Provided data Start Marker
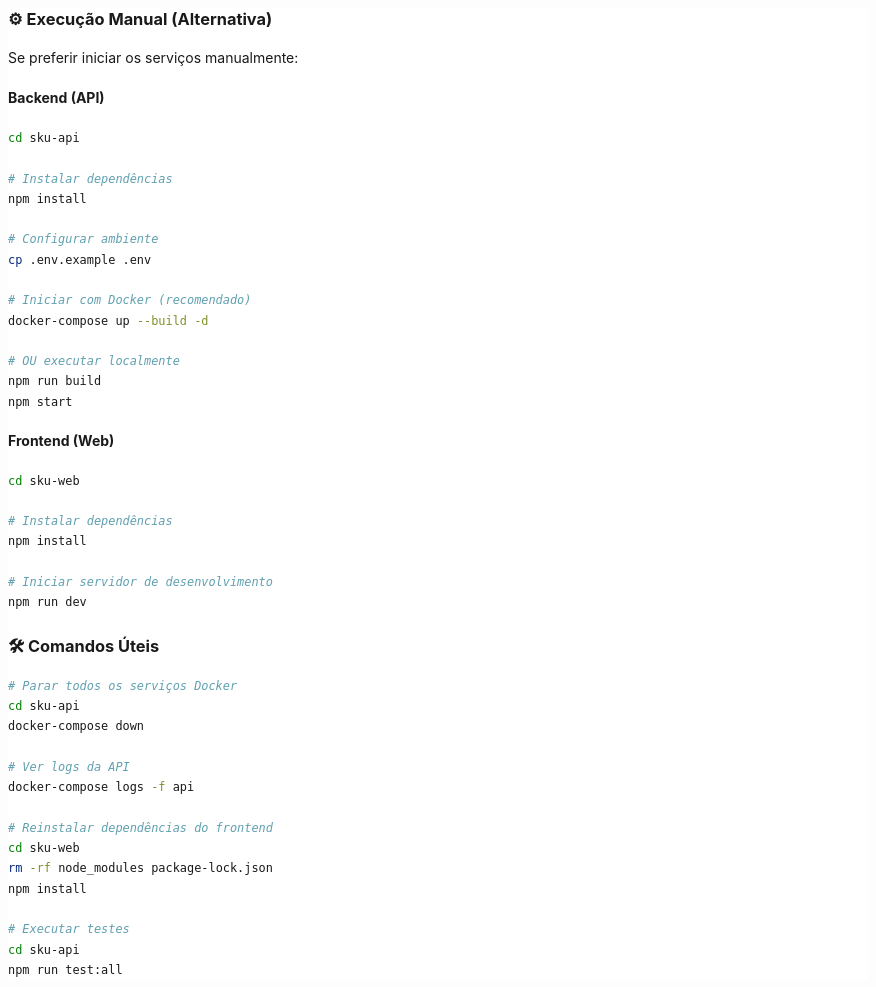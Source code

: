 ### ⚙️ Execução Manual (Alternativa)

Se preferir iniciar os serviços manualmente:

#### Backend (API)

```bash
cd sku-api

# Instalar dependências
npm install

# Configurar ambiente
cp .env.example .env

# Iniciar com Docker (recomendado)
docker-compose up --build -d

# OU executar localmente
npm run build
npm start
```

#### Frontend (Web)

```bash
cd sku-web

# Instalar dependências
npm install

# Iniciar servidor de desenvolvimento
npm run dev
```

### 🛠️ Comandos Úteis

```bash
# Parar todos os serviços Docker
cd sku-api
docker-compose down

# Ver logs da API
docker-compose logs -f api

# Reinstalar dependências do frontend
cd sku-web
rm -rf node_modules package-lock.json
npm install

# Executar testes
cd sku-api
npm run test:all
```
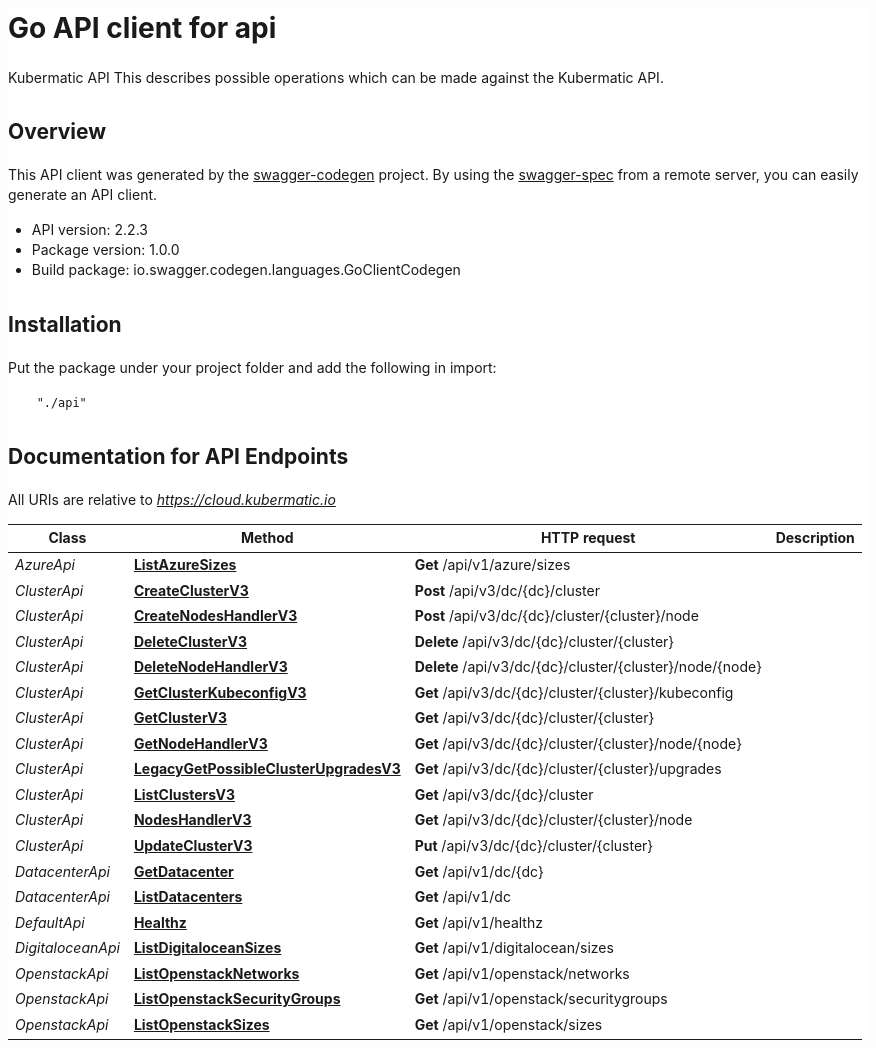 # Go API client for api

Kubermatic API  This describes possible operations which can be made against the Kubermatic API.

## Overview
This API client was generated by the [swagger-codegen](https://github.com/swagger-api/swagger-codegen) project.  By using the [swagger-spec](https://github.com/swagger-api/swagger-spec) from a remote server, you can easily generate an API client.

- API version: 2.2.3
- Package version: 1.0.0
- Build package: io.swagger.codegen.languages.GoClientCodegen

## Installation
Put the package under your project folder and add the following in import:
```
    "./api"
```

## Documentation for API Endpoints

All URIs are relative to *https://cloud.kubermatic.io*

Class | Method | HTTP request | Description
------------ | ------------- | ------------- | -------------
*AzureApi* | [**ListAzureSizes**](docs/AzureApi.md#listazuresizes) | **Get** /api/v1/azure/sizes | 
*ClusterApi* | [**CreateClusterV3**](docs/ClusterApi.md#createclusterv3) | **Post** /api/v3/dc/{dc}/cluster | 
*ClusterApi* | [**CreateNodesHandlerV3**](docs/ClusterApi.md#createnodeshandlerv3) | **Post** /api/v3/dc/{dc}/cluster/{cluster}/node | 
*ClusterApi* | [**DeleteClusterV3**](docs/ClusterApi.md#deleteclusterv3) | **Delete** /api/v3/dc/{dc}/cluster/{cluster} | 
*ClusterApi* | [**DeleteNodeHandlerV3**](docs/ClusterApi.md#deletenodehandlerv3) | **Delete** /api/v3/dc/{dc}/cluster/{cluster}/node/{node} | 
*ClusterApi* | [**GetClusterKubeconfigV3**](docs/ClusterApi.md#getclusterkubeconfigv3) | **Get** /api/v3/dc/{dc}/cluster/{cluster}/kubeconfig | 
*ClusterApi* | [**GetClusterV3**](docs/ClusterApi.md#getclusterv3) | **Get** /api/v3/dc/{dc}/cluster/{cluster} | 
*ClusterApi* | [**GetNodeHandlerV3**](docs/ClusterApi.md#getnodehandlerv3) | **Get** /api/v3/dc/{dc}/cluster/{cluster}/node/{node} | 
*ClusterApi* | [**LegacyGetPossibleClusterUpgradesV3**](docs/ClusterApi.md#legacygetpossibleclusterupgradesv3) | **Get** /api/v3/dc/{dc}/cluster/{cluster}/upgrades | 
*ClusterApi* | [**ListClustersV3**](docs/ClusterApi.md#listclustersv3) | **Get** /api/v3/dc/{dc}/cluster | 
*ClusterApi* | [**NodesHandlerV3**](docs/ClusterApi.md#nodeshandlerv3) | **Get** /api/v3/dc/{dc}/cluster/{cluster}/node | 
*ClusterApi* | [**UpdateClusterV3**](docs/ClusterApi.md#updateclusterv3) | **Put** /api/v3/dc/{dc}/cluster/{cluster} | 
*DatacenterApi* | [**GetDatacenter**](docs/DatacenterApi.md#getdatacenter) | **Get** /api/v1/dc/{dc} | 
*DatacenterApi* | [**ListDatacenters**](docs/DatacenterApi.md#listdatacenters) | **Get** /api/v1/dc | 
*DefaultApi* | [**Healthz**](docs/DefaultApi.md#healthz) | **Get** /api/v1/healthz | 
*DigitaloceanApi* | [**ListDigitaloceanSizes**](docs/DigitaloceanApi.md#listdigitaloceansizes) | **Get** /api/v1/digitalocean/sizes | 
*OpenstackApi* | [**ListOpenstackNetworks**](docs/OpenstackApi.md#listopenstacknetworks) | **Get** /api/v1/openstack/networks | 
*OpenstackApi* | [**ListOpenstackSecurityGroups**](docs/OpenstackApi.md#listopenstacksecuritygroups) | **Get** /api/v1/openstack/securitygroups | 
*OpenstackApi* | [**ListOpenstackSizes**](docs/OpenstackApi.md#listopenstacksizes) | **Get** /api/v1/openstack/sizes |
Provided data End Marker
Task instructions
Copy out, in full, each line above that has the word "swagger" in it.

Output
This API client was generated by the [swagger-codegen](https://github.com/swagger-api/swagger-codegen) project.  By using the [swagger-spec](https://github.com/swagger-api/swagger-spec) from a remote server, you can easily generate an API client.
- Build package: io.swagger.codegen.languages.GoClientCodegen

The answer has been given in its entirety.